== Extracted data ==

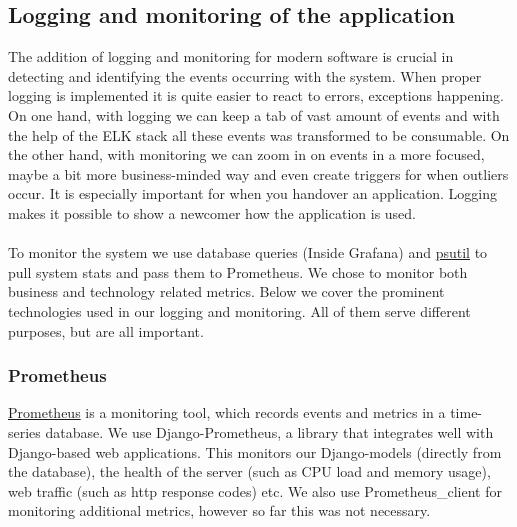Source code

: \documentclass[12pt]{article}
\begin{document}
\subsection{Logging and monitoring of the application}
The addition of logging and monitoring for modern software is crucial in detecting and identifying the events occurring with the system. When proper logging is implemented it is quite easier to react to errors, exceptions happening. On one hand, with logging we can keep a tab of vast amount of events and with the help of the ELK stack all these events was transformed to be consumable. On the other hand, with monitoring we can zoom in on events in a more focused, maybe a bit more business-minded way and even create triggers for when outliers occur. It is especially important for when you handover an application. Logging makes it possible to show a newcomer how the application is used.
\\\\
To monitor the system we use database queries (Inside Grafana) and \href{https://github.com/giampaolo/psutil}{psutil} to pull system stats and pass them to Prometheus. We chose to monitor both business and technology related metrics. Below we cover the prominent technologies used in our logging and monitoring. All of them serve different purposes, but are all important.
\subsubsection{Prometheus}
\href{https://Prometheus.io/}{Prometheus} is a monitoring tool, which records events and metrics in a time-series database. We use Django-Prometheus, a library that integrates well with Django-based web applications. This monitors our Django-models (directly from the database), the health of the server (such as CPU load and memory usage), web traffic (such as http response codes) etc. We also use Prometheus\_client for monitoring additional metrics, however so far this was not necessary. 
\end{document}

===

* [What you should do]: Copy all records exactly, no images.

* [Result of the exercise]:
Source code

: \documentclass[12pt]{article}
\begin{document}
\subsection{Logging and monitoring of the application}
The addition of logging and monitoring for modern software is crucial in detecting and identifying the events occurring with the system. When proper logging is implemented it is quite easier to react to errors, exceptions happening. On one hand, with logging we can keep a tab of vast amount of events and with the help of the ELK stack all these events was transformed to be consumable. On the other hand, with monitoring we can zoom in on events in a more focused, maybe a bit more business-minded way and even create triggers for when outliers occur. It is especially important for when you handover an application. Logging makes it possible to show a newcomer how the application is used.
\\\\
To monitor the system we use database queries (Inside Grafana) and \href{https://github.com/giampaolo/psutil}{psutil} to pull system stats and pass them to Prometheus. We chose to monitor both business and technology related metrics. Below we cover the prominent technologies used in our logging and monitoring. All of them serve different purposes, but are all important.
\subsubsection{Prometheus}
\href{https://Prometheus.io/}{Prometheus} is a monitoring tool, which records events and metrics in a time-series database. We use Django-Prometheus, a library that integrates well with Django-based web applications. This monitors our Django-models (directly from the database), the health of the server (such as CPU load and memory usage), web traffic (such as http response codes) etc. We also use Prometheus\_client for monitoring additional metrics, however so far this was not necessary. 
\end{document}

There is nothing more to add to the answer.